I often toy with the idea of the path not taken. The “what if” factor.
Had the country known the full back story about Bill and Hillary, would Bush 41 have been voted a second term? If he had served a second term would the country been ready for the second Bush presidency? Even if 43 were destined to be POTUS, would the events of Sept. 11, 2001, have been altered or averted?
I recently reread the Stephen King novel “11/22/63,” a what-if? book about a time traveler that has found a portal to the past. He uses this to stop the assassination of JFK. I have often wondered what our world would have become had Kennedy served a second term. Would he have pulled us out of Vietnam and saved at least some of the lives lost in that conflict?
If the press in 1993 performed its jobs in the bare-knuckle manner employed today, what would that election have been? If George W. Bush had been elected under this altered reality, would former Florida Gov. Jeb Bush have been elected POTUS 44 or 45?

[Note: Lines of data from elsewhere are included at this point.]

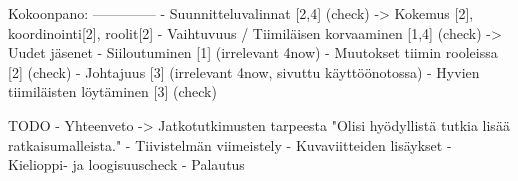 Kokoonpano:
--------------
- Suunnitteluvalinnat                       [2,4] (check)
    -> Kokemus [2], koordinointi[2], roolit[2]
- Vaihtuvuus / Tiimiläisen korvaaminen      [1,4] (check)
    -> Uudet jäsenet
- Siiloutuminen                             [1] (irrelevant 4now)
- Muutokset tiimin rooleissa                [2] (check)
- Johtajuus                                 [3] (irrelevant 4now, sivuttu käyttöönotossa)
- Hyvien tiimiläisten löytäminen            [3] (check)

    TODO    
- Yhteenveto
-> Jatkotutkimusten tarpeesta "Olisi hyödyllistä tutkia lisää ratkaisumalleista."
- Tiivistelmän viimeistely
- Kuvaviitteiden lisäykset
- Kielioppi- ja loogisuuscheck
- Palautus
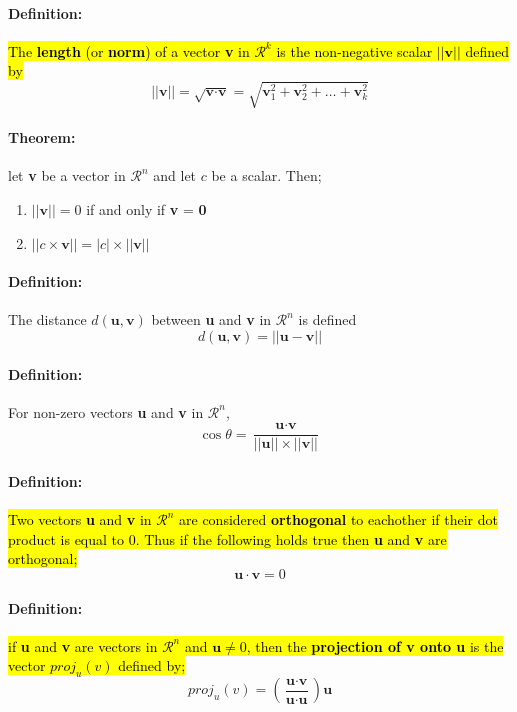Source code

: \documentclass[12pt]{article}
\newenvironment{theorem}{\paragraph{Theorem:\hfill}}{\hfill}
\newenvironment{definition}{\paragraph{Definition: }}{\hfill}
\begin{document}
\begin{definition}
	\hl{The \textbf{length} (or \textbf{norm}) of a vector \textbf{v} in $\mathcal{R}^k$ is the non-negative scalar $||\textbf{v}||$ defined by}
	\[
		||\textbf{v}|| = \sqrt{\textbf{v} \cdot \textbf{v}} = 
		\sqrt{\textbf{v}_1^2 + \textbf{v}_2^2 + \dots + \textbf{v}_k^2}
	\]

\end{definition}

\begin{theorem}
	let \textbf{v} be a vector in $\mathcal{R}^n$ and let $c$ be a scalar. Then;
	
	\begin{enumerate}
		\item $||\textbf{v}|| = 0$ if and only if \textbf{v} = \textbf{0}
		\item $||c \times \textbf{v}|| = |c| \times ||\textbf{v}||$
	\end{enumerate}
\end{theorem}

\begin{definition}
	The distance $d(\textbf{u}, \textbf{v})$ between \textbf{u} and \textbf{v} in $\mathcal{R}^n$ is defined
	\[
		d(\textbf{u}, \textbf{v}) = ||\textbf{u} - \textbf{v}||
	\]
\end{definition}


\begin{definition}
	For non-zero vectors \textbf{u} and \textbf{v} in $\mathcal{R}^n$,
	\[
		\cos \theta = 
			\frac{\textbf{u} \cdot \textbf{v}}{||\textbf{u}|| \times ||\textbf{v}||}
	\]
\end{definition}


\begin{definition}
	\hl{Two vectors \textbf{u} and \textbf{v} in $\mathcal{R}^n$ are considered \textbf{orthogonal} to eachother if their dot product is equal to 0. Thus if the following holds true then \textbf{u} and \textbf{v} are orthogonal;}
	\[
		\textbf{u} \cdot \textbf{v} = 0
	\]
\end{definition}

\begin{definition}
	\hl{if \textbf{u} and \textbf{v} are vectors in $\mathcal{R}^n$ and $\textbf{u} \neq 0$, then the \textbf{projection of v onto u} is the vector $proj_u(v)$ defined by;}
	\[
	proj_u(v) = 
	\left( 
		\frac{\textbf{u} \cdot \textbf{v}}{\textbf{u} \cdot \textbf{u}} 
	\right) \textbf{u}
	\]
\end{definition}
\newpage
\end{document}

That is my favorite idea for a science fiction story. A television set that allows one to dial into a video feed of the what-if path not traveled.
Comparisons between the man laid to rest this week and the current resident of the Oval Office are bound to be made. They are two very different men living their presidencies under very different circumstances.
President Trump lent his aircraft, dubbed Special Air Mission 41 for the occasion, to bring Bush’s remains to Washington, D.C., to lie in state in the Capitol Rotunda.
According to Fox News people waited for hours in the cold to pay their respects to the former president.
Bush was a professional statesman who spent much of his life in public service. He attained the rank of lieutenant as a U.S. Navy pilot during World War II. During a bombing mission, his Grumman TBM Avenger aircraft took a fiery hit and he was forced to bail out. He spent several hours floating in the water before being rescued, according to ABC News.
He served in Congress and as head of the Central Intelligence Agency. As head of the CIA he effectively took on the role of head spook in a department charged with keeping our nation’s secrets under wraps. He served as vice president for eight years under President Reagan.
While he was only a one-term president, he is credited with being at the helm of our country during the reunification of Germany and the destruction of the Berlin Wall.
Last week on “Saturday Night Live,” the comedy show paid rare and respectful tribute to him. The show played a video clip of him joking with and scolding Dana Carvey who played him in many sketches through the years.
May you rest in peace, Mr. President, may you become one of your thousand points of light.
Long days and pleasant nights, and have a good weekend.